I love the idea of my girls having something special to wear for the holidays, and it's even more fun when it's something I can make! So as Thanksgiving is quickly approaching, I decided to create something special that they could both wear––I hardly ever put them in matching outfits, but I couldn't resist with this cute little turkey!

Here's what you need:
Ribbon- 4 different colors for feathers
Thin red ribbon for the waddle
Wooden skewer or toothpick
Needle & Thread
Felt for body
Hot Glue Gun
Craft eyes
Shirt or Onesie

First, you'll want to cut your body out of the felt. You will need two large circles and one small circle. The size of the circle will depend on how large your shirt is and how big you want the turkey. I cut the circles a little smaller for my younger daughter's onesie.

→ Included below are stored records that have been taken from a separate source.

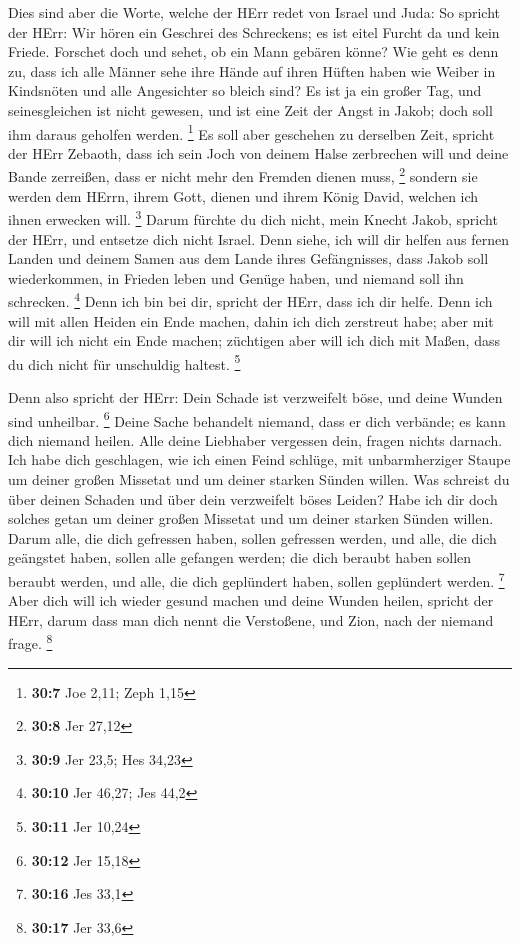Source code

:  Dies sind aber die Worte, welche der HErr redet von Israel
und Juda:  So spricht der HErr: Wir hören ein Geschrei des
Schreckens; es ist eitel Furcht da und kein Friede. 
Forschet doch und sehet, ob ein Mann gebären könne? Wie geht es denn zu,
dass ich alle Männer sehe ihre Hände auf ihren Hüften haben wie Weiber
in Kindsnöten und alle Angesichter so bleich sind?  Es ist
ja ein großer Tag, und seinesgleichen ist nicht gewesen, und ist eine
Zeit der Angst in Jakob; doch soll ihm daraus geholfen werden.
\footnote{\textbf{30:7} Joe 2,11; Zeph 1,15}  Es soll aber
geschehen zu derselben Zeit, spricht der HErr Zebaoth, dass ich sein
Joch von deinem Halse zerbrechen will und deine Bande zerreißen, dass er
nicht mehr den Fremden dienen muss, \footnote{\textbf{30:8} Jer 27,12}
 sondern sie werden dem HErrn, ihrem Gott, dienen und ihrem
König David, welchen ich ihnen erwecken will. \footnote{\textbf{30:9}
  Jer 23,5; Hes 34,23}  Darum fürchte du dich nicht, mein
Knecht Jakob, spricht der HErr, und entsetze dich nicht Israel. Denn
siehe, ich will dir helfen aus fernen Landen und deinem Samen aus dem
Lande ihres Gefängnisses, dass Jakob soll wiederkommen, in Frieden leben
und Genüge haben, und niemand soll ihn schrecken. \footnote{\textbf{30:10}
  Jer 46,27; Jes 44,2}  Denn ich bin bei dir, spricht der
HErr, dass ich dir helfe. Denn ich will mit allen Heiden ein Ende
machen, dahin ich dich zerstreut habe; aber mit dir will ich nicht ein
Ende machen; züchtigen aber will ich dich mit Maßen, dass du dich nicht
für unschuldig haltest. \footnote{\textbf{30:11} Jer 10,24}

 Denn also spricht der HErr: Dein Schade ist verzweifelt
böse, und deine Wunden sind unheilbar. \footnote{\textbf{30:12} Jer
  15,18}  Deine Sache behandelt niemand, dass er dich
verbände; es kann dich niemand heilen.  Alle deine
Liebhaber vergessen dein, fragen nichts darnach. Ich habe dich
geschlagen, wie ich einen Feind schlüge, mit unbarmherziger Staupe um
deiner großen Missetat und um deiner starken Sünden willen.
 Was schreist du über deinen Schaden und über dein
verzweifelt böses Leiden? Habe ich dir doch solches getan um deiner
großen Missetat und um deiner starken Sünden willen.  Darum
alle, die dich gefressen haben, sollen gefressen werden, und alle, die
dich geängstet haben, sollen alle gefangen werden; die dich beraubt
haben sollen beraubt werden, und alle, die dich geplündert haben, sollen
geplündert werden. \footnote{\textbf{30:16} Jes 33,1}  Aber
dich will ich wieder gesund machen und deine Wunden heilen, spricht der
HErr, darum dass man dich nennt die Verstoßene, und Zion, nach der
niemand frage. \footnote{\textbf{30:17} Jer 33,6}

Next, cut your ribbon. You will need seven pieces for the tail feathers. I chose to do one of the gold (since it was pay per yard) and two of each orange, purple and red. My pieces were about 8 inches long. The length will depend on how long you want your feathers.
You'll want to get your waddle curling at this time. Heat your oven to the lowest temp–mine was 170. Take your skewer and place a dot of glue on it, stick one end of the thin red ribbon, and simply wrap the ribbon tightly around using another dot of glue to secure it. Take the skewer and run it quickly under water. You don't need to soak it, the ribbon just needs to be wet. Stick it on a cookie sheet and in the oven until it dries out, maybe 15 minutes or so.
When it's dry, remove it from the stick and cut off the glued ends. You should have something like this.
Now we can make the body. Take one of your larger circles of felt and start folding your ribbon over and gluing it down. You will want the different colors to overlap.
Continue doing this until all of your feathers are in place.
Now glue your second piece of felt on top.
Cut a small triangle from one of your colors, quickly singe the edges to keep from fraying. Place a dot of glue on your small felt circle, glue a small piece of your waddle in place and put the beak on top.
Glue your smaller felt circle (the head) onto the larger circles, overlapping just a bit. Glue two eyes in place.
Now your turkey is complete, next we'll stitch it to the shirt. I put a little glue in the middle of both circles and placed it on the shirt, just enough to hold it in place (don't get the glue on the outside edge of the circles or it will be really hard to stitch through).
Stitch around the outside of your turkey using a simple running stitch. Tie it off when complete, and you're done!
I'd love to see it if you decide to make one, they are SO much fun and you can get really creative with the different ribbons!